All four albums have been remixed by David Thomas in 2021; the renamed Why I LUV Women originally released on Glitterhouse in 2006 bore the line, “This is an irony-free recording,” it gains its first vinyl release. David Thomas says “I did an album of love songs. I studied the question of why I love women and I was concerned of people not accessing the deeper level on the songs, so I threw in the John Thompson-esque title to throw people off—or on to—the scent. It ended up in garbage bins in radio stations despite a full explanatory press release. You need me to spell it out? I spell it out for you on this release.”

Long Live Père Ubu! was originally released on Cooking Vinyl in 2009, and Lady From Shanghai, their Fire debut for Fire in 2013 and its follow up Carnival Of Souls released the following year, complete the set.

This love/hate interplay was followed by Long Live Père Ubu!—a soundtrack to a musical adaptation of the play from which the band took its name featuring the unique vocals of Sarah Jane Morris who played the part of Ubu’s wife both here in vinyl and in theatres, premiering at Queen Elizabeth Hall in London in 2008, followed by two years of subsequent touring by the band in traditional music venues.

“Reflecting the original play’s deliberately repugnant manner, the accompaniment is full of martial, rat-a-tat drum fusillades and pompous marches, synth whines, washes of white noise and colossal bouts of belching” exclaimed The Independent at the time, while Record Collector noted its “skronking, squalling rhythms and melodic snippets undulating round a pulsating soundscape.”

Four years on and the recording process was reinvented as Pere Ubu members recorded their parts for Lady From Shanghai “in isolation, unrehearsed but according to Thomas’s quite particular and faintly perverse rules,” said The Guardian. Originally released on the 35th anniversary of the group’s debut, The Modern Dance, it took the idea of unprompted spinning pirouettes where the dance encourages the body to move without permission; and fixed it for all; a latter day re-evaluation of the dance genre.
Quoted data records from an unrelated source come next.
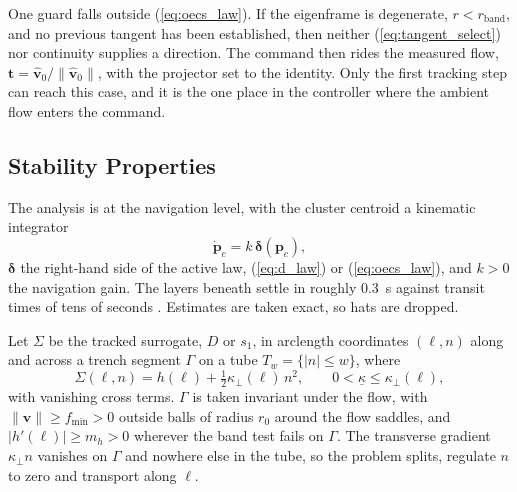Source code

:\documentclass[lettersize,journal]{IEEEtran}
\begin{document}
One guard falls outside (\ref{eq:oecs_law}). If the eigenframe is
degenerate, $r < r_{\mathrm{band}}$, and no previous tangent has been
established, then neither (\ref{eq:tangent_select}) nor continuity
supplies a direction. The command then rides the measured flow,
$\mathbf{t} = \hat{\mathbf{v}}_0/\|\hat{\mathbf{v}}_0\|$, with the
projector set to the identity. Only the first tracking step can reach
this case, and it is the one place in the controller where the ambient
flow enters the command.



\subsection{Stability Properties}
\label{sec:stability}

The analysis is at the navigation level, with the cluster centroid a
kinematic integrator
\begin{equation}
    \dot{\mathbf{p}}_c = k\,\boldsymbol{\delta}(\mathbf{p}_c),
    \label{eq:kinematic_model}
\end{equation}
$\boldsymbol{\delta}$ the right-hand side of the active law,
(\ref{eq:d_law}) or (\ref{eq:oecs_law}), and $k > 0$ the navigation
gain. The layers beneath settle in roughly 0.3~s against transit times
of tens of seconds \cite{9}. Estimates are taken exact, so hats are
dropped.

Let $\Sigma$ be the tracked surrogate, $D$ or $s_1$, in arclength
coordinates $(\ell, n)$ along and across a trench segment $\Gamma$ on a
tube $T_w = \{|n| \leq w\}$, where
\begin{equation}
    \Sigma(\ell, n) = h(\ell)
        + \tfrac{1}{2}\kappa_\perp(\ell)\,n^2,
    \qquad 0 < \underline{\kappa} \leq \kappa_\perp(\ell),
    \label{eq:normal_form}
\end{equation}
with vanishing cross terms. $\Gamma$ is taken invariant under the flow,
with $\lVert\mathbf{v}\rVert \geq f_{\min} > 0$ outside balls of radius
$r_0$ around the flow saddles, and $|h'(\ell)| \geq m_h > 0$ wherever
the band test fails on $\Gamma$. The transverse gradient $\kappa_\perp
n$ vanishes on $\Gamma$ and nowhere else in the tube, so the problem
splits, regulate $n$ to zero and transport along $\ell$.
\end{document}

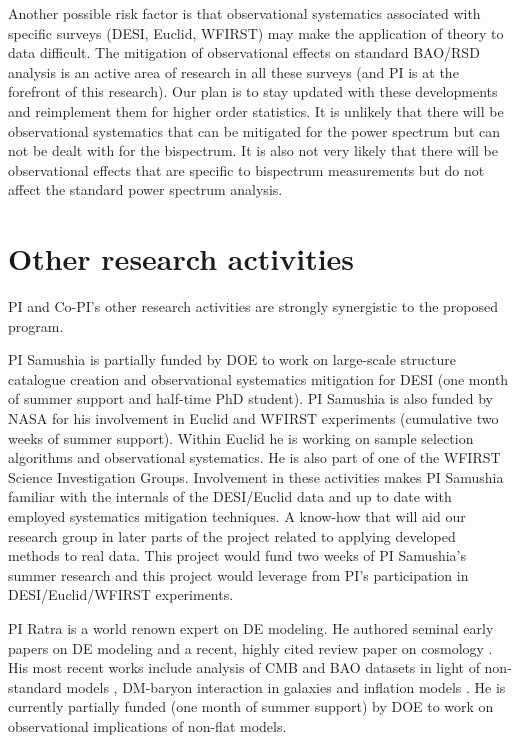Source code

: Another possible risk factor is that observational systematics associated with
specific surveys (DESI, Euclid, WFIRST) may make the application of theory to
data difficult. The mitigation of observational effects on standard BAO/RSD
analysis is an active area of research in all these surveys (and PI is at the
forefront of this research). Our plan is to stay updated with these
developments and reimplement them for higher order statistics. It is unlikely
that there will be observational systematics that can be mitigated for the
power spectrum but can not be dealt with for the bispectrum. It is also not
very likely that there will be observational effects that are specific to
bispectrum measurements but do not affect the standard power spectrum analysis.

\section{Other research activities}

PI and Co-PI's other research activities are strongly synergistic to the
proposed program.

PI Samushia is partially funded by DOE to work on large-scale structure
catalogue creation and observational systematics mitigation for DESI (one month of
summer support and half-time PhD student). PI Samushia is also funded by NASA
for his involvement in Euclid and WFIRST experiments (cumulative two weeks of
summer support). Within Euclid he is working on sample selection algorithms
and observational systematics. He is also part of one of the WFIRST Science
Investigation Groups. Involvement in these activities makes PI Samushia
familiar with  the internals of the DESI/Euclid data and up to date with
employed systematics mitigation techniques. A know-how that will aid our
research group in later parts of the project related to applying  developed
methods to real data. This project would fund two weeks of PI Samushia's
summer research and this project would leverage from PI's participation in
DESI/Euclid/WFIRST experiments.

PI Ratra is a world renown expert on DE modeling. He authored seminal early
papers on DE modeling \cite{1988ApJ...325L..17P,1988PhRvD..37.3406R} and a
recent, highly cited review paper on cosmology \cite{2003RvMP...75..559P}.  His
most recent works include analysis of CMB and BAO datasets in light of
non-standard models
\cite{2018arXiv180305522P,2018arXiv180707421P,2018arXiv180903598P,2018MNRAS.479.4566M,2018MNRAS.480..759R},
DM-baryon interaction in galaxies \cite{2018arXiv180905938Y} and inflation
models \cite{2017PhRvD..96j3534R}. He is currently partially funded (one month
of summer support) by DOE to work on observational implications of non-flat
models.

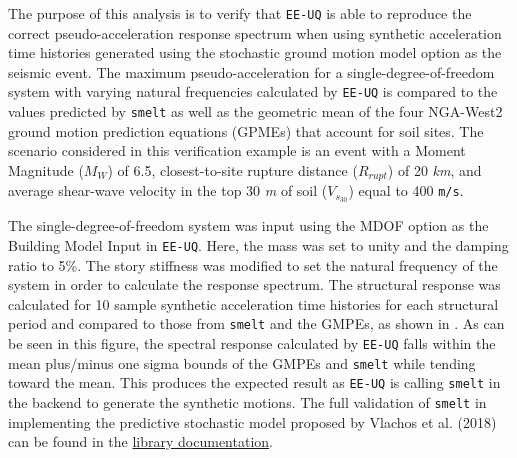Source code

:The purpose of this analysis is to verify that \texttt{EE-UQ} is able
to reproduce the correct pseudo-acceleration response spectrum when
using synthetic acceleration time histories generated using the
stochastic ground motion model option as the seismic event. The maximum
pseudo-acceleration for a single-degree-of-freedom system with varying
natural frequencies calculated by \texttt{EE-UQ} is compared to the
values predicted by \texttt{smelt} as well as the geometric mean
of the four NGA-West2 ground motion prediction equations (GPMEs)
that account for soil sites. The scenario considered in this verification
example is an event with a Moment Magnitude ($M_W$) of 6.5, closest-to-site
rupture distance ($R_{rupt}$) of 20 \textit{km}, and average shear-wave velocity in the top
30 \textit{m} of soil ($V_{s_{30}}$) equal to 400 \texttt{m/s}.

The single-degree-of-freedom system was input using the MDOF option as
the Building Model Input in \texttt{EE-UQ}. Here, the mass was set to
unity and the damping ratio to 5\%. The story stiffness was modified
to set the natural frequency of the system in order to calculate the
response spectrum. The structural response was calculated for 10
sample synthetic acceleration time histories for each structural
period and compared to those from \texttt{smelt} and the GMPEs, as
shown in . As can be seen in this
figure, the spectral response calculated by \texttt{EE-UQ} falls
within the mean plus/minus one sigma bounds of the GMPEs and
\texttt{smelt} while tending toward the mean. This produces the
expected result as \texttt{EE-UQ} is calling \texttt{smelt} in the
backend to generate the synthetic motions. The full validation of
\texttt{smelt} in implementing the predictive stochastic model
proposed by Vlachos et al. (2018) \cite{vlachos2018predictive} can be
found in the
\href{https://github.com/shellshocked2003/Stochastic-Loading-Module/blob/master/README.md}{library
  documentation}.

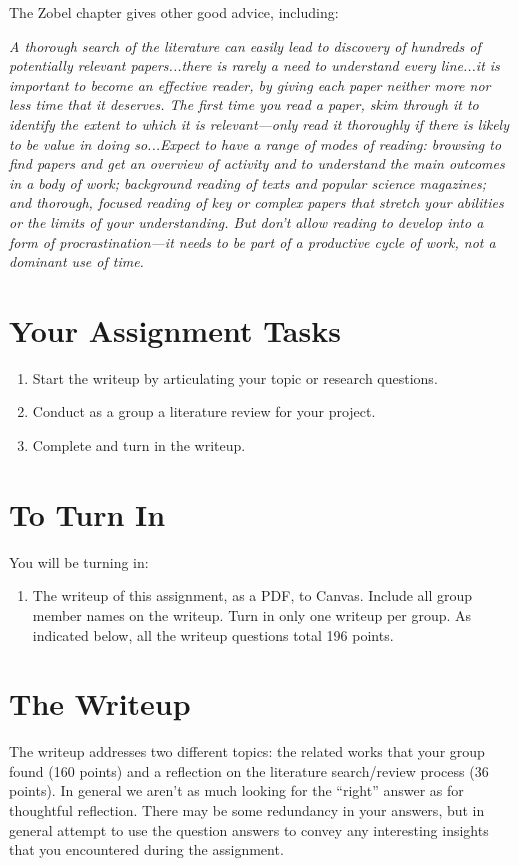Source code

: \documentclass{article}
\begin{document}
The Zobel chapter gives other good advice, including:
\begin{displayquote}
\textit{A thorough search of the literature can easily lead to discovery of hundreds of potentially relevant papers...there is rarely a need to understand every line...it is important to become an effective reader, by giving each paper neither more nor less time that it deserves. The first time you read a paper, skim through it to identify the extent to which it is relevant—only read it thoroughly if there is likely to be value in doing so...Expect to have a range of modes of reading: browsing to find papers and get an overview of activity and to understand the main outcomes in a body of work; background reading of texts and popular science magazines; and thorough, focused reading of key or complex papers that stretch your abilities or the limits of your understanding. But don’t allow reading to develop into a form of procrastination---it needs to be part of a productive cycle of work, not a dominant use of time.}
\end{displayquote}

\section{Your Assignment Tasks}
\begin{enumerate}
    \item Start the writeup by articulating your topic or research questions.
    \item Conduct as a group a literature review for your project.
    \item Complete and turn in the writeup.
\end{enumerate}

\section{To Turn In}
You will be turning in:
\begin{enumerate}
    \item The writeup of this assignment, as a PDF, to Canvas. Include all group member names on the writeup. Turn in only one writeup per group. As indicated below, all the writeup questions total 196 points.
    
\end{enumerate}

\section{The Writeup}
The writeup addresses two different topics: the related works that your group found (160 points) and a reflection on the literature search/review process (36 points). In general we aren't as much looking for the ``right'' answer as for thoughtful reflection. There may be some redundancy in your answers, but in general attempt to use the question answers to convey any interesting insights that you encountered during the assignment.
\end{document}
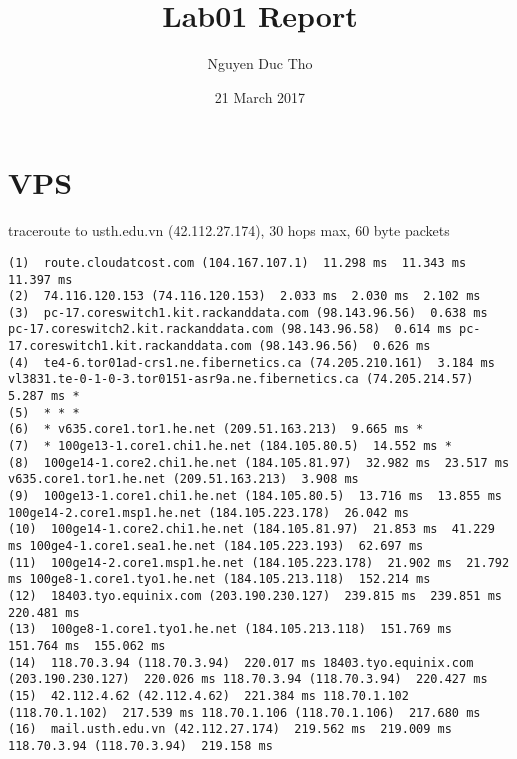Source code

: \documentclass{article}
\title{Lab01 Report}
\author{Nguyen Duc Tho}
\date{21 March 2017}
\begin{document}
\maketitle



\section{VPS}
traceroute to usth.edu.vn (42.112.27.174), 30 hops max, 60 byte packets\linebreak

\begin{lstlisting}
(1)  route.cloudatcost.com (104.167.107.1)  11.298 ms  11.343 ms  11.397 ms
(2)  74.116.120.153 (74.116.120.153)  2.033 ms  2.030 ms  2.102 ms
(3)  pc-17.coreswitch1.kit.rackanddata.com (98.143.96.56)  0.638 ms pc-17.coreswitch2.kit.rackanddata.com (98.143.96.58)  0.614 ms pc-17.coreswitch1.kit.rackanddata.com (98.143.96.56)  0.626 ms
(4)  te4-6.tor01ad-crs1.ne.fibernetics.ca (74.205.210.161)  3.184 ms vl3831.te-0-1-0-3.tor0151-asr9a.ne.fibernetics.ca (74.205.214.57)  5.287 ms *
(5)  * * *
(6)  * v635.core1.tor1.he.net (209.51.163.213)  9.665 ms *
(7)  * 100ge13-1.core1.chi1.he.net (184.105.80.5)  14.552 ms *
(8)  100ge14-1.core2.chi1.he.net (184.105.81.97)  32.982 ms  23.517 ms v635.core1.tor1.he.net (209.51.163.213)  3.908 ms
(9)  100ge13-1.core1.chi1.he.net (184.105.80.5)  13.716 ms  13.855 ms 100ge14-2.core1.msp1.he.net (184.105.223.178)  26.042 ms
(10)  100ge14-1.core2.chi1.he.net (184.105.81.97)  21.853 ms  41.229 ms 100ge4-1.core1.sea1.he.net (184.105.223.193)  62.697 ms
(11)  100ge14-2.core1.msp1.he.net (184.105.223.178)  21.902 ms  21.792 ms 100ge8-1.core1.tyo1.he.net (184.105.213.118)  152.214 ms
(12)  18403.tyo.equinix.com (203.190.230.127)  239.815 ms  239.851 ms  220.481 ms
(13)  100ge8-1.core1.tyo1.he.net (184.105.213.118)  151.769 ms  151.764 ms  155.062 ms
(14)  118.70.3.94 (118.70.3.94)  220.017 ms 18403.tyo.equinix.com (203.190.230.127)  220.026 ms 118.70.3.94 (118.70.3.94)  220.427 ms
(15)  42.112.4.62 (42.112.4.62)  221.384 ms 118.70.1.102 (118.70.1.102)  217.539 ms 118.70.1.106 (118.70.1.106)  217.680 ms
(16)  mail.usth.edu.vn (42.112.27.174)  219.562 ms  219.009 ms 118.70.3.94 (118.70.3.94)  219.158 ms

\end{lstlisting}
\end{document}
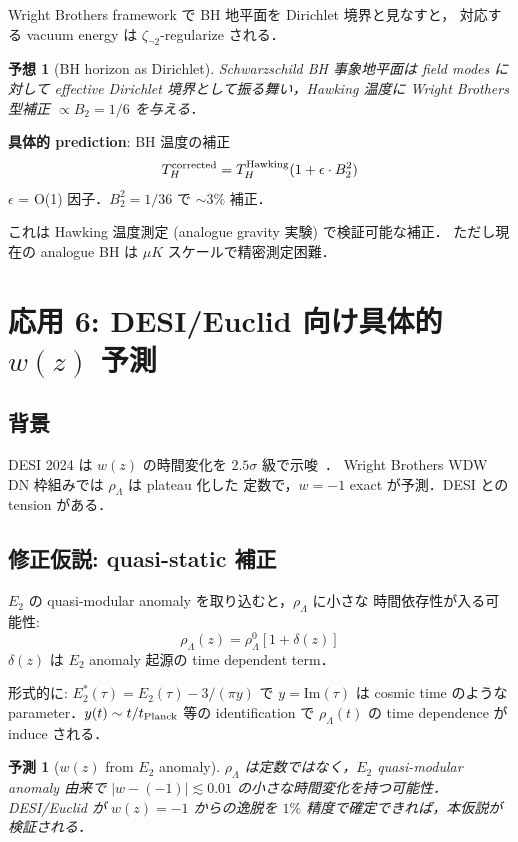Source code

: \documentclass[11pt,a4paper]{article}
\newtheorem{conjecture}{予想}
\newtheorem{prediction}{予測}
\begin{document}
Wright Brothers framework で BH 地平面を Dirichlet 境界と見なすと，
対応する vacuum energy は $\zeta_{\neg 2}$-regularize される．

\begin{conjecture}[BH horizon as Dirichlet]
Schwarzschild BH 事象地平面は field modes に対して effective Dirichlet
境界として振る舞い，Hawking 温度に Wright Brothers 型補正
$\propto B_2 = 1/6$ を与える．
\end{conjecture}

\textbf{具体的 prediction}: BH 温度の補正
\begin{equation}
T_H^{\rm corrected} = T_H^{\rm Hawking}(1 + \epsilon \cdot B_2^2)
\end{equation}
$\epsilon$ = O(1) 因子．$B_2^2 = 1/36$ で $\sim 3\%$ 補正．

これは Hawking 温度測定 (analogue gravity 実験) で検証可能な補正．
ただし現在の analogue BH は $\mu K$ スケールで精密測定困難．

\section{応用 6: DESI/Euclid 向け具体的 $w(z)$ 予測}

\subsection{背景}

DESI 2024 は $w(z)$ の時間変化を $2.5\sigma$ 級で示唆~\cite{DESI2024}．
Wright Brothers WDW DN 枠組みでは $\rho_\Lambda$ は plateau 化した
定数で，$w = -1$ exact が予測．DESI との tension がある．

\subsection{修正仮説: quasi-static 補正}

$E_2$ の quasi-modular anomaly を取り込むと，$\rho_\Lambda$ に小さな
時間依存性が入る可能性:
\begin{equation}
\rho_\Lambda(z) = \rho_\Lambda^0 \left[1 + \delta(z)\right]
\end{equation}
$\delta(z)$ は $E_2$ anomaly 起源の time dependent term．

形式的に: $E_2^*(\tau) = E_2(\tau) - 3/(\pi y)$ で $y = \text{Im}(\tau)$
は cosmic time のような parameter．$y(t) \sim t/t_{\rm Planck}$ 等の
identification で $\rho_\Lambda(t)$ の time dependence が induce される．

\begin{prediction}[$w(z)$ from $E_2$ anomaly]
$\rho_\Lambda$ は定数ではなく，$E_2$ quasi-modular anomaly 由来で
$|w - (-1)| \lesssim 0.01$ の小さな時間変化を持つ可能性．DESI/Euclid が
$w(z) = -1$ からの逸脱を $1\%$ 精度で確定できれば，本仮説が検証される．
\end{prediction}
\end{document}
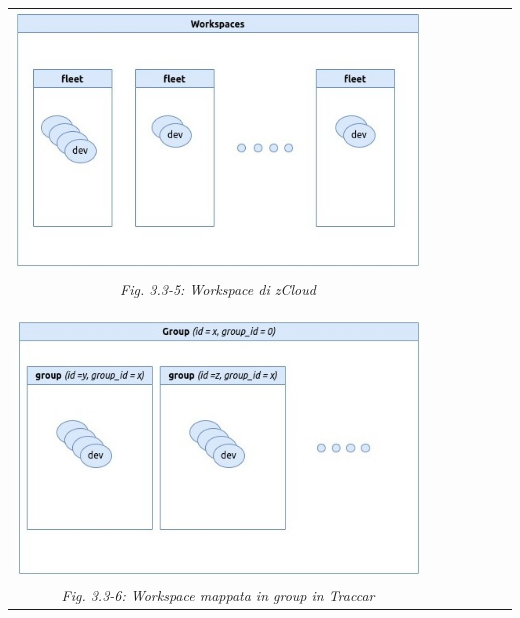 \documentclass[a4paper,titlepage,12pt]{book}
\begin{document}
{\begin{center}
\begin{tabular}{c c c cc c c}
\includegraphics[scale=0.6]{images/wks.jpg}\\ 
\textit{Fig. 3.3-5: Workspace di zCloud}\\
\\
\\
\\
\includegraphics[scale=0.6]{images/groups.jpg} \\
\textit{Fig. 3.3-6: Workspace mappata in group in Traccar}

\end{tabular}
\end{center}

}
\end{document}

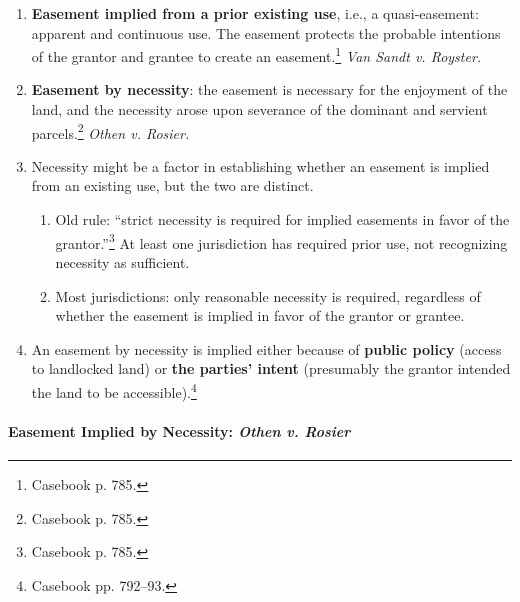 \begin{enumerate}
    \item \textbf{Easement implied from a prior existing use}, i.e., a 
    quasi-easement: apparent and continuous use. The easement protects the 
    probable intentions of the grantor and grantee to create an 
    easement.\footnote{Casebook p. 785.} \emph{Van Sandt v. Royster.}
    \item \textbf{Easement by necessity}: the easement is necessary for the 
    enjoyment of the land, and the necessity arose upon severance of the 
    dominant and servient parcels.\footnote{Casebook p. 785.} \emph{Othen v. 
    Rosier.}
    \item Necessity might be a factor in establishing whether an easement is 
    implied from an existing use, but the two are distinct.
    \begin{enumerate}
        \item Old rule: ``strict necessity is required for implied easements 
        in favor of the grantor.''\footnote{Casebook p. 785.} At least one 
        jurisdiction has required prior use, not recognizing necessity as 
        sufficient.
        \item Most jurisdictions: only reasonable necessity is required, 
        regardless of whether the easement is implied in favor of the grantor 
        or grantee.
    \end{enumerate}
    \item An easement by necessity is implied either because of \textbf{public 
    policy} (access to landlocked land) or \textbf{the parties' intent} 
    (presumably the grantor intended the land to be 
    accessible).\footnote{Casebook pp. 792--93.}
\end{enumerate}

\paragraph{Easement Implied by Necessity: \emph{Othen v. Rosier}}

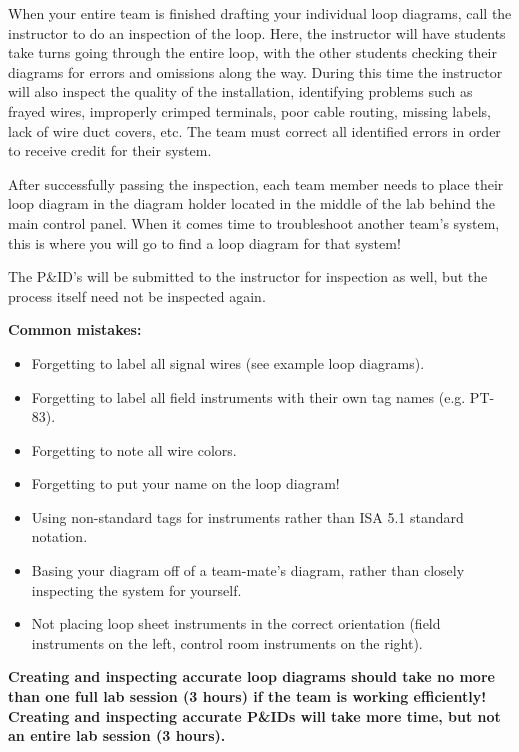When your entire team is finished drafting your individual loop diagrams, call the instructor to do an inspection of the loop.  Here, the instructor will have students take turns going through the entire loop, with the other students checking their diagrams for errors and omissions along the way.  During this time the instructor will also inspect the quality of the installation, identifying problems such as frayed wires, improperly crimped terminals, poor cable routing, missing labels, lack of wire duct covers, etc.  The team must correct all identified errors in order to receive credit for their system.  

After successfully passing the inspection, each team member needs to place their loop diagram in the diagram holder located in the middle of the lab behind the main control panel.  When it comes time to troubleshoot another team's system, this is where you will go to find a loop diagram for that system!

The P\&ID's will be submitted to the instructor for inspection as well, but the process itself need not be inspected again.

\vskip 10pt

{\bf Common mistakes:}

\begin{itemize}
\item{} Forgetting to label all signal wires (see example loop diagrams).
\item{} Forgetting to label all field instruments with their own tag names (e.g. PT-83).
\item{} Forgetting to note all wire colors.
\item{} Forgetting to put your name on the loop diagram!
\item{} Using non-standard tags for instruments rather than ISA 5.1 standard notation.
\item{} Basing your diagram off of a team-mate's diagram, rather than closely inspecting the system for yourself.
\item{} Not placing loop sheet instruments in the correct orientation (field instruments on the left, control room instruments on the right).
\end{itemize}

\vskip 10pt

{\bf Creating and inspecting accurate loop diagrams should take no more than one full lab session (3 hours) if the team is working efficiently!  Creating and inspecting accurate P\&IDs will take more time, but not an entire lab session (3 hours).}







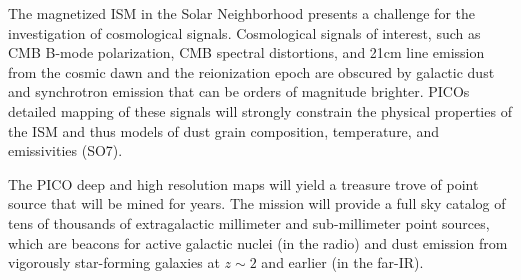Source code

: \documentclass[PICOReport.tex]{subfiles}
\begin{document}
The magnetized ISM in the Solar Neighborhood presents a challenge for the investigation of cosmological signals. Cosmological signals of interest, such as CMB B-mode polarization, CMB spectral distortions, and 21cm line emission from the cosmic dawn and the reionization epoch are obscured by galactic dust and synchrotron emission that can be orders of magnitude brighter. PICOs detailed mapping of these signals will strongly constrain the physical properties of the ISM and thus models of dust grain composition, temperature, and emissivities (SO7). 

The PICO deep and high resolution maps will yield a treasure trove of point source that will be mined for years. The mission will provide a full sky catalog of tens of thousands of extragalactic millimeter and sub-millimeter point sources, which are beacons for active galactic nuclei (in the radio) and dust emission from vigorously star-forming galaxies at $z \sim 2$ and earlier (in the far-IR). 


\end{document}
And so, the last act here, takes place in an abandoned carnival pavilion, mirroring the 1962 film Carnival Of Souls, it’s a haunting “underscore” to a tale of alienation, as AllMusic noted of the track “Dr Faustus,” it “combines metallic percussion, spare guitars and David Thomas’ muttered vocals into something rustic and rickety, yet threatening at a moment’s notice.” Two of its tracks were picked up by the successful TV series, American Horror Story.